Data items:
▼
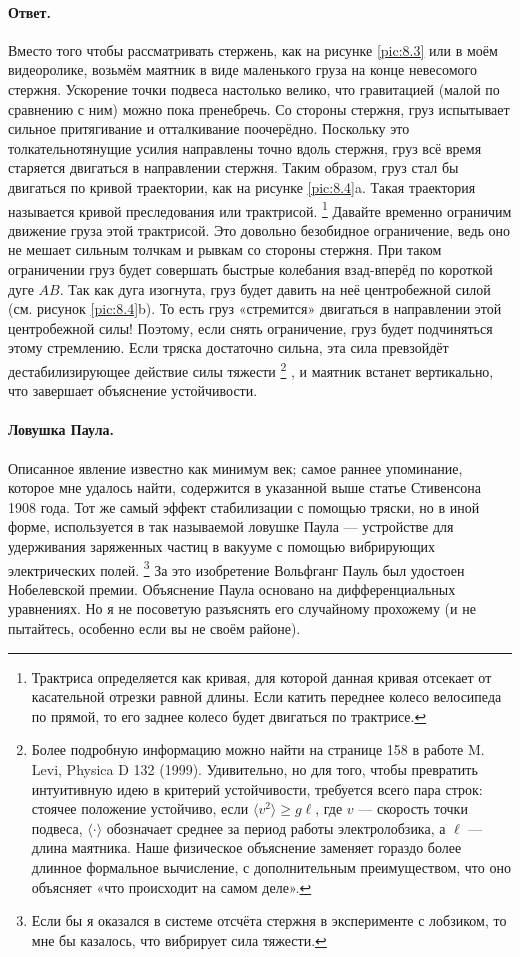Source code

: \paragraph{Ответ.}
Вместо того чтобы рассматривать стержень, как на рисунке
\ref{pic:8.3} или в моём видеоролике, возьмём маятник в виде маленького груза на конце невесомого стержня.
Ускорение точки подвеса настолько велико, что гравитацией (малой по сравнению с ним) можно пока пренебречь.
Со стороны стержня, груз испытывает сильное притягивание и отталкивание поочерёдно.
Поскольку это толкательнотянущие усилия направлены точно вдоль стержня, груз всё время старяется двигаться в направлении стержня.
Таким образом, груз стал бы двигаться по кривой траектории, как на рисунке \ref{pic:8.4}a.
Такая траектория называется кривой преследования или трактрисой.%
\footnote{Трактриса определяется как кривая, для которой данная кривая отсекает от касательной отрезки равной длины. Если катить переднее колесо велосипеда по прямой, то его заднее колесо будет двигаться по трактрисе.}
Давайте временно ограничим движение груза этой трактрисой.
Это довольно безобидное ограничение, ведь оно не мешает сильным толчкам и рывкам со стороны стержня.
При таком ограничении груз будет совершать быстрые колебания взад-вперёд по короткой дуге $AB$.
Так как дуга изогнута, груз будет давить на неё центробежной силой (см. рисунок \ref{pic:8.4}b).
То есть груз «стремится» двигаться в направлении этой центробежной силы!
Поэтому, если снять ограничение, груз будет подчиняться этому стремлению.
Если тряска достаточно сильна, эта сила превзойдёт дестабилизирующее действие силы тяжести%
\footnote{Более подробную информацию можно найти на странице 158 в работе M. Levi, Physica D 132 (1999).
Удивительно, но для того, чтобы превратить интуитивную идею в критерий устойчивости, требуется всего пара строк: стоячее положение устойчиво, если  $
\langle v^2 \rangle \ge g \ell$,
где $v$ --- скорость точки подвеса, $\langle \cdot \rangle$ обозначает среднее за период работы электролобзика, а $\ell$ --- длина маятника.
Наше физическое объяснение заменяет гораздо более длинное формальное вычисление, с дополнительным преимуществом, что оно объясняет «что происходит на самом деле».}%
, и маятник встанет вертикально,
что завершает объяснение устойчивости.

\paragraph{Ловушка Паула.}
Описанное явление известно как минимум век;
самое раннее упоминание, которое мне удалось найти, содержится в указанной выше статье Стивенсона 1908 года.
Тот же самый эффект стабилизации с помощью тряски, но в иной форме, используется в так называемой ловушке Паула --- устройстве для удерживания заряженных частиц в вакууме с помощью вибрирующих электрических полей.%
\footnote{Если бы я оказался в системе отсчёта стержня в эксперименте с лобзиком, то мне бы казалось, что вибрирует сила тяжести.}
За это изобретение Вольфганг Пауль был удостоен Нобелевской премии.
Объяснение Паула основано на дифференциальных уравнениях.
Но я не посоветую разъяснять его случайному прохожему (и не пытайтесь, особенно если вы не своём районе).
▲
* [Exercise prompt]
Leave out the pictures and print every line of the data exactly.

* [Output]
Source code

: \paragraph{Ответ.}
Вместо того чтобы рассматривать стержень, как на рисунке
\ref{pic:8.3} или в моём видеоролике, возьмём маятник в виде маленького груза на конце невесомого стержня.
Ускорение точки подвеса настолько велико, что гравитацией (малой по сравнению с ним) можно пока пренебречь.
Со стороны стержня, груз испытывает сильное притягивание и отталкивание поочерёдно.
Поскольку это толкательнотянущие усилия направлены точно вдоль стержня, груз всё время старяется двигаться в направлении стержня.
Таким образом, груз стал бы двигаться по кривой траектории, как на рисунке \ref{pic:8.4}a.
Такая траектория называется кривой преследования или трактрисой.%
\footnote{Трактриса определяется как кривая, для которой данная кривая отсекает от касательной отрезки равной длины. Если катить переднее колесо велосипеда по прямой, то его заднее колесо будет двигаться по трактрисе.}
Давайте временно ограничим движение груза этой трактрисой.
Это довольно безобидное ограничение, ведь оно не мешает сильным толчкам и рывкам со стороны стержня.
При таком ограничении груз будет совершать быстрые колебания взад-вперёд по короткой дуге $AB$.
Так как дуга изогнута, груз будет давить на неё центробежной силой (см. рисунок \ref{pic:8.4}b).
То есть груз «стремится» двигаться в направлении этой центробежной силы!
Поэтому, если снять ограничение, груз будет подчиняться этому стремлению.
Если тряска достаточно сильна, эта сила превзойдёт дестабилизирующее действие силы тяжести%
\footnote{Более подробную информацию можно найти на странице 158 в работе M. Levi, Physica D 132 (1999).
Удивительно, но для того, чтобы превратить интуитивную идею в критерий устойчивости, требуется всего пара строк: стоячее положение устойчиво, если  $
\langle v^2 \rangle \ge g \ell$,
где $v$ --- скорость точки подвеса, $\langle \cdot \rangle$ обозначает среднее за период работы электролобзика, а $\ell$ --- длина маятника.
Наше физическое объяснение заменяет гораздо более длинное формальное вычисление, с дополнительным преимуществом, что оно объясняет «что происходит на самом деле».}%
, и маятник встанет вертикально,
что завершает объяснение устойчивости.

\paragraph{Ловушка Паула.}
Описанное явление известно как минимум век;
самое раннее упоминание, которое мне удалось найти, содержится в указанной выше статье Стивенсона 1908 года.
Тот же самый эффект стабилизации с помощью тряски, но в иной форме, используется в так называемой ловушке Паула --- устройстве для удерживания заряженных частиц в вакууме с помощью вибрирующих электрических полей.%
\footnote{Если бы я оказался в системе отсчёта стержня в эксперименте с лобзиком, то мне бы казалось, что вибрирует сила тяжести.}
За это изобретение Вольфганг Пауль был удостоен Нобелевской премии.
Объяснение Паула основано на дифференциальных уравнениях.
Но я не посоветую разъяснять его случайному прохожему (и не пытайтесь, особенно если вы не своём районе).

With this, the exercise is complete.